◆ Problem statement ◆
From the records below, return every line containing the word "backend".

--- Extracted records Enclosed Below ---

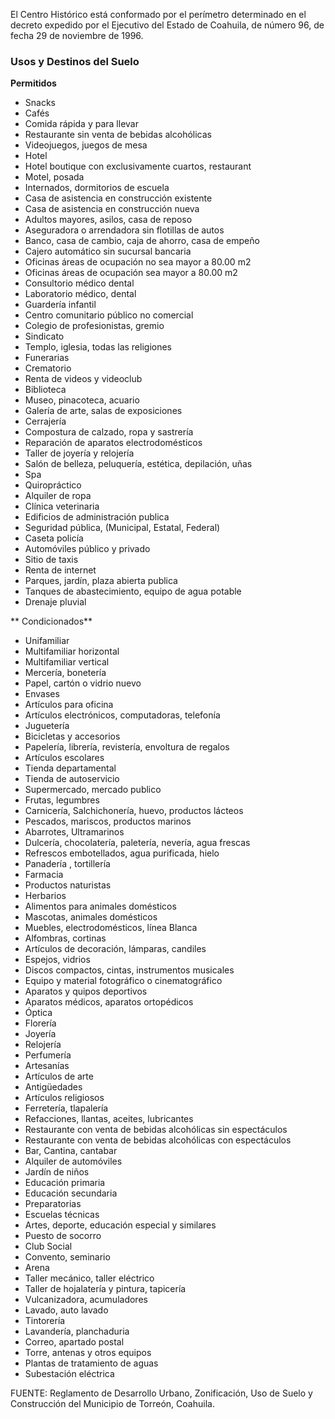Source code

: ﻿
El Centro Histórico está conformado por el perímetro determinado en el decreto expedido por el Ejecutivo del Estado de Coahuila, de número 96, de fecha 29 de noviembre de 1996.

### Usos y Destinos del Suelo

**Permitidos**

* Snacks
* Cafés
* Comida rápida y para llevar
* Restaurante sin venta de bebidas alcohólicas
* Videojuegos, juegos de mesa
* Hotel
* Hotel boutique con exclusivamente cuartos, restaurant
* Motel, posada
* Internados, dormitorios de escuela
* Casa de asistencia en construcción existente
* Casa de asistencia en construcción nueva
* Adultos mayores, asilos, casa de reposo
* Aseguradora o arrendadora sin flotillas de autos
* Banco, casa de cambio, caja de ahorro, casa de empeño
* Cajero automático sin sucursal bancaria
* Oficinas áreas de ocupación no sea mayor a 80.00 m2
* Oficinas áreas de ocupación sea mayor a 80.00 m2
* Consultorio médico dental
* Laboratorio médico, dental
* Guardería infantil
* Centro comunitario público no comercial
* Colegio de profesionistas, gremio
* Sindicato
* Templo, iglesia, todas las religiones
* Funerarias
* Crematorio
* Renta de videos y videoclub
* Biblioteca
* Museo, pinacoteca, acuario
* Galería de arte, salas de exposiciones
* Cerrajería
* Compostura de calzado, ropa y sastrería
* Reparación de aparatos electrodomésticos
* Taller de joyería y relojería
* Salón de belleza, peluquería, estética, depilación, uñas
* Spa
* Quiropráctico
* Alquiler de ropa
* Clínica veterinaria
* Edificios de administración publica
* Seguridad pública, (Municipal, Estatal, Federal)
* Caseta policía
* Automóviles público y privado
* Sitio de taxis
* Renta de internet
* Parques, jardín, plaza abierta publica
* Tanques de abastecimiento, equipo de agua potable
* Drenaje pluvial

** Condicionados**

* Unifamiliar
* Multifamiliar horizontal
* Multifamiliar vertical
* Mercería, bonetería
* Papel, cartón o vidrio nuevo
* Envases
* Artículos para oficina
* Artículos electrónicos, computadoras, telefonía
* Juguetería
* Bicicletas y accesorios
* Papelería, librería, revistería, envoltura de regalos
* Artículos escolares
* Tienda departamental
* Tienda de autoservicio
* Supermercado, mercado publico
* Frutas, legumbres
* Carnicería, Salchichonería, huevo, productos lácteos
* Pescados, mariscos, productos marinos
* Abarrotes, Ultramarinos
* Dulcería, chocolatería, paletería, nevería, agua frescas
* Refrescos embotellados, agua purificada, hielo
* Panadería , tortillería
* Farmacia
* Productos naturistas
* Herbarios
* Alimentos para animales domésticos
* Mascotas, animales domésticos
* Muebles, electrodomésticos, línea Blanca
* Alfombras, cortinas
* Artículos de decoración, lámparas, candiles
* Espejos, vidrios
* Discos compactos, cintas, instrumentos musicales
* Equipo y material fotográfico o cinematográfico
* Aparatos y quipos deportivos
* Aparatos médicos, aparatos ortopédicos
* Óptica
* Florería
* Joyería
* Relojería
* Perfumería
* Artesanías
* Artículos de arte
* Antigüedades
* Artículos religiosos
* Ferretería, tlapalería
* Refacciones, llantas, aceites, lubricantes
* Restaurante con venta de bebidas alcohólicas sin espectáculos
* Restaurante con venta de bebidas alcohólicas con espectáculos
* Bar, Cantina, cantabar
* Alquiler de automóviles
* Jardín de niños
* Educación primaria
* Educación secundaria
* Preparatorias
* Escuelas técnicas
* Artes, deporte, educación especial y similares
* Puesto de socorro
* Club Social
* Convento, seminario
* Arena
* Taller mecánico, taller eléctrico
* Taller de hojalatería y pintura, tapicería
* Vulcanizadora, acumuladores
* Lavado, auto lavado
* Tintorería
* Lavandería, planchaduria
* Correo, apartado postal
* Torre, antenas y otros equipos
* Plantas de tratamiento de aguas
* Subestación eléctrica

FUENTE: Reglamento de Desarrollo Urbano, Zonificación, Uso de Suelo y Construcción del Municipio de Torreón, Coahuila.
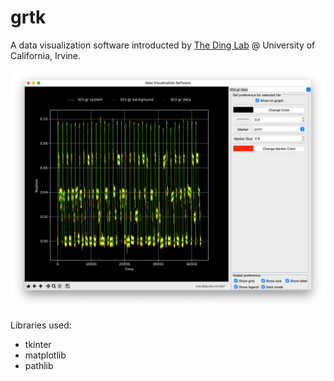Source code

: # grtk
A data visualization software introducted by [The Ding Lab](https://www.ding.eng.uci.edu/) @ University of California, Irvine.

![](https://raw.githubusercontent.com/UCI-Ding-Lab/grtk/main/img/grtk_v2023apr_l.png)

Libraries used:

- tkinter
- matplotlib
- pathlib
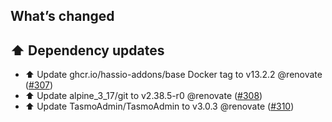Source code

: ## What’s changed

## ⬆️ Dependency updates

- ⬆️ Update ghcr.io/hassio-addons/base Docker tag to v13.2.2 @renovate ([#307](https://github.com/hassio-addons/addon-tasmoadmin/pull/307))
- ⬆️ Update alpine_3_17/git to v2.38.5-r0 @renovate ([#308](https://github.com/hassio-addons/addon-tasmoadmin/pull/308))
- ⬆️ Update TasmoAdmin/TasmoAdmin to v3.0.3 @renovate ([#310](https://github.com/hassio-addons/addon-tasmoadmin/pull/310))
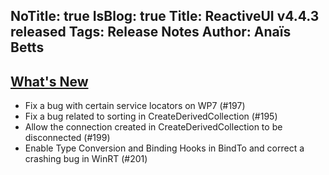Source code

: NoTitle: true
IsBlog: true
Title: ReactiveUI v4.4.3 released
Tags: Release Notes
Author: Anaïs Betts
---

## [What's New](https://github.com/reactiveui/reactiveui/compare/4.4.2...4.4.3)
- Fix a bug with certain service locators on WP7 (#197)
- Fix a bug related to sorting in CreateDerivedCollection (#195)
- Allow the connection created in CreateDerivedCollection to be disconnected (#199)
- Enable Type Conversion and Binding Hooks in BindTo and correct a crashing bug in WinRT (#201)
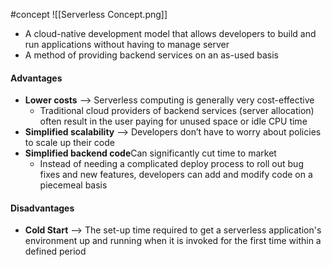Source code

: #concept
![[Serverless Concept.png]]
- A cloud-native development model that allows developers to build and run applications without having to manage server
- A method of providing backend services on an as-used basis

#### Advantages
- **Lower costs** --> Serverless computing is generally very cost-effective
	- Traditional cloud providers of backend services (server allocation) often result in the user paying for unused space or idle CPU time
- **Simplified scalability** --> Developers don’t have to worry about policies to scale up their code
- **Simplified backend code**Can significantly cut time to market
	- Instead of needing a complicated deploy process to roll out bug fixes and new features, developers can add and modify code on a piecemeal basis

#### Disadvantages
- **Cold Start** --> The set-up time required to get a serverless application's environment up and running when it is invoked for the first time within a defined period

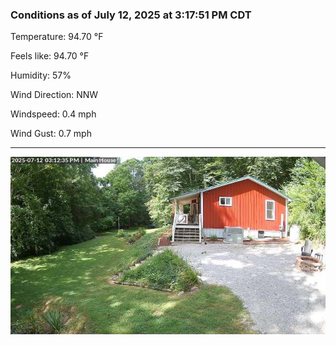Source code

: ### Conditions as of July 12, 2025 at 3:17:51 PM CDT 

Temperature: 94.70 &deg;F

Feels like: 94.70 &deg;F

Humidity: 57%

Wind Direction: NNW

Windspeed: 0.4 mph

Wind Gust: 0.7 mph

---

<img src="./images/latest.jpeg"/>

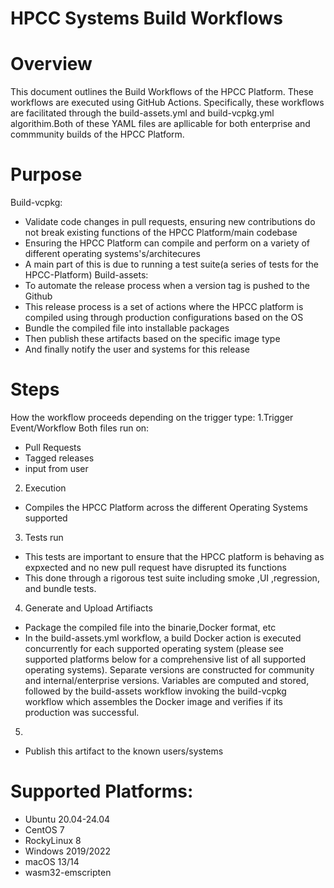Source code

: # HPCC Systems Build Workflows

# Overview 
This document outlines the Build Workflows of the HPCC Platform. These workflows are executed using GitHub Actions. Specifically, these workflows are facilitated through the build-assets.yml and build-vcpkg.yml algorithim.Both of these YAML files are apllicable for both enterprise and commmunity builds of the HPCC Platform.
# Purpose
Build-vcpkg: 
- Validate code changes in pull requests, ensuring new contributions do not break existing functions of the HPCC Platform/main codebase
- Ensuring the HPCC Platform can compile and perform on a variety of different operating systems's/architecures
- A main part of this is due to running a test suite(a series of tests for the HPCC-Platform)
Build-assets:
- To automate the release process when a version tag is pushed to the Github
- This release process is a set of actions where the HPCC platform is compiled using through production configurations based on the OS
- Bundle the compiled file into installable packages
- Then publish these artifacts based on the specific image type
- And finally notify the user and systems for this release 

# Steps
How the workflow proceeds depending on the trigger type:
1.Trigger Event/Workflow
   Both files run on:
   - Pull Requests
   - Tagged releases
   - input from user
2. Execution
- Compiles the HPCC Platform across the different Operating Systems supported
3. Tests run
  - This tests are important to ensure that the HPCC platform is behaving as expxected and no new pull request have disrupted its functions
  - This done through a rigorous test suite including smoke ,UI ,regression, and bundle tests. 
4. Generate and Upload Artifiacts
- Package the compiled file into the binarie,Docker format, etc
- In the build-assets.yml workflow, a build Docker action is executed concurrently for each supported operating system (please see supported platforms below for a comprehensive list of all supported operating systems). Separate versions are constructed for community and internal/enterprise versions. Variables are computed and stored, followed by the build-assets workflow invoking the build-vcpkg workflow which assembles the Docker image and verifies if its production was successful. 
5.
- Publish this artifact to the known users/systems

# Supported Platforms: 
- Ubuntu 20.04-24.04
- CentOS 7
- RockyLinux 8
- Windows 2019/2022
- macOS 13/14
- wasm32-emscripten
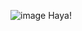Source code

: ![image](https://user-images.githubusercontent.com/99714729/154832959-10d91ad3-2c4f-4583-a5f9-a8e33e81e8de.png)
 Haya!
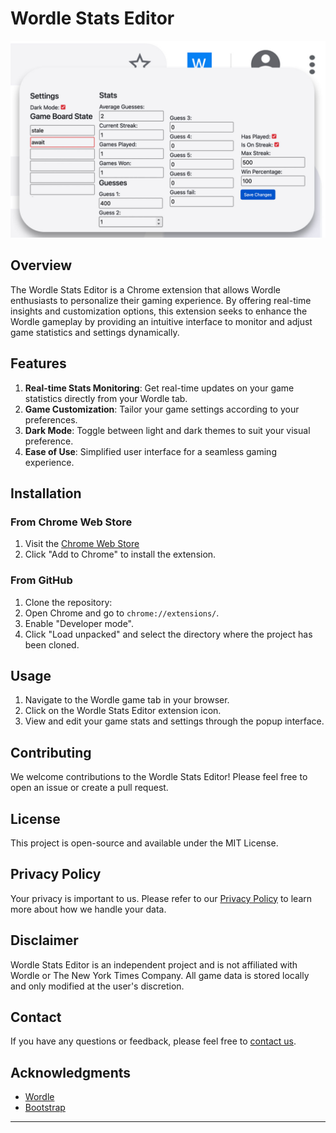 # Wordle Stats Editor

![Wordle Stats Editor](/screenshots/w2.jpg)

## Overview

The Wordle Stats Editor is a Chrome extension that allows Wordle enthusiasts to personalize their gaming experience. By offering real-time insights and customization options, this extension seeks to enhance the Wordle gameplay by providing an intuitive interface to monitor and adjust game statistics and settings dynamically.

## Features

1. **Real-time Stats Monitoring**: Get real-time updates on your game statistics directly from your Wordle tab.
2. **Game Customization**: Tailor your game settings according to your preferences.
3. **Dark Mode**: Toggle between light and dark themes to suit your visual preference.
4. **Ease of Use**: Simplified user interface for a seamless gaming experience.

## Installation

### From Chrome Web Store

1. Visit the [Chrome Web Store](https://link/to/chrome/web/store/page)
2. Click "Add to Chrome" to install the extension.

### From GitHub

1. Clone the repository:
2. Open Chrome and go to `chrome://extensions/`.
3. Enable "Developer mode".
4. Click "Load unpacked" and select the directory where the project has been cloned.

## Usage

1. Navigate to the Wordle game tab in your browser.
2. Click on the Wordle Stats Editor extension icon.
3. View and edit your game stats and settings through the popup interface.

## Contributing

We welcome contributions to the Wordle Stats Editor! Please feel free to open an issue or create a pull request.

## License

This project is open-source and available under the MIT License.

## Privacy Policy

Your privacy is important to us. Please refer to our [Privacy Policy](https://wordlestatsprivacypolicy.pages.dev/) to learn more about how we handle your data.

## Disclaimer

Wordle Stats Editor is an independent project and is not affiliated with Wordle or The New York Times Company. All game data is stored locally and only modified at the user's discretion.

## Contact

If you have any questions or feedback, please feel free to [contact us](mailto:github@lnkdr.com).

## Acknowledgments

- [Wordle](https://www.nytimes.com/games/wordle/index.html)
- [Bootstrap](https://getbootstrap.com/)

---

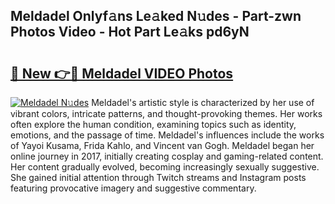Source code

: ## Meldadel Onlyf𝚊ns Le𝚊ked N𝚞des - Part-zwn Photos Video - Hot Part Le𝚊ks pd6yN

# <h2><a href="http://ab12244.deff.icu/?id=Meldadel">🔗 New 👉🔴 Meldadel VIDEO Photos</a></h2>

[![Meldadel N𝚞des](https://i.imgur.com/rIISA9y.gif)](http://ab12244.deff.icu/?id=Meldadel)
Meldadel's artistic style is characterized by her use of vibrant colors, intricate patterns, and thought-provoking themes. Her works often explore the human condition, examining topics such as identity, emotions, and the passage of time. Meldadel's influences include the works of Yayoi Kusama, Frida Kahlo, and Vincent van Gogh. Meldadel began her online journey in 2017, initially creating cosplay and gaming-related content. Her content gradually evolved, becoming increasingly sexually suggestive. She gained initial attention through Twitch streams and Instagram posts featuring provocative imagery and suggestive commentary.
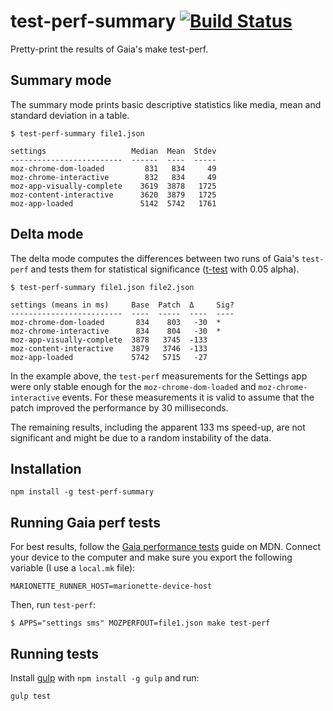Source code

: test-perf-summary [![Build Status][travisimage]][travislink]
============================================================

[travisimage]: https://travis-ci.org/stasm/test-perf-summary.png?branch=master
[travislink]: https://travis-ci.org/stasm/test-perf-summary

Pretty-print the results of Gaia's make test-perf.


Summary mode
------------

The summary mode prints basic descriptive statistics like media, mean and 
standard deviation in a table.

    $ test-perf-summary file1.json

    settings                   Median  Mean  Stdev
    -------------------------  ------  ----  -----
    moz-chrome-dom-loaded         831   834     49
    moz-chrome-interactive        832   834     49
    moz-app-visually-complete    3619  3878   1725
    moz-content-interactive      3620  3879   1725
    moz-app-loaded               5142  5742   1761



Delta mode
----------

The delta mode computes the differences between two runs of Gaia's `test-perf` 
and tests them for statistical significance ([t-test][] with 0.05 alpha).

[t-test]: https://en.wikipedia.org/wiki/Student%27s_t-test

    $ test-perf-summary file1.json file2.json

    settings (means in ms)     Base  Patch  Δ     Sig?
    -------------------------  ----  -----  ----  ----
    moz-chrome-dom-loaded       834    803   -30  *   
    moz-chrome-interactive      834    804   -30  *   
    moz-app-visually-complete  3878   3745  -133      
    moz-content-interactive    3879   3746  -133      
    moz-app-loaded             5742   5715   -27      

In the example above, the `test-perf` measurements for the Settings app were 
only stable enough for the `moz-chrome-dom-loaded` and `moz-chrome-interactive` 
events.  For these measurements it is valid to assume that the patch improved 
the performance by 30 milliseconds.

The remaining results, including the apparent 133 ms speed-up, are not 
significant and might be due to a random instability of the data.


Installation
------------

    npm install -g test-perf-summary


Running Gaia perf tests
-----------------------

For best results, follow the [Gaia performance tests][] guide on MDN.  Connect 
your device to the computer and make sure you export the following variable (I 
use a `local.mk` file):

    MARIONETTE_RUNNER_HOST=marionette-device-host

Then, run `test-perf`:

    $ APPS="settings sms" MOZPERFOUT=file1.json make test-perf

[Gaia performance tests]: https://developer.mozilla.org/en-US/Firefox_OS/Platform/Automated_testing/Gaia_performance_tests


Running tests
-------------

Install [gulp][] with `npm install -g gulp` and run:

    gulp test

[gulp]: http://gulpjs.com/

--- End of Enclosed Extracted records ---

◆ Answer to the exercise ◆
- A method of providing backend services on an as-used basis
	- Traditional cloud providers of backend services (server allocation) often result in the user paying for unused space or idle CPU time
- **Simplified backend code**Can significantly cut time to market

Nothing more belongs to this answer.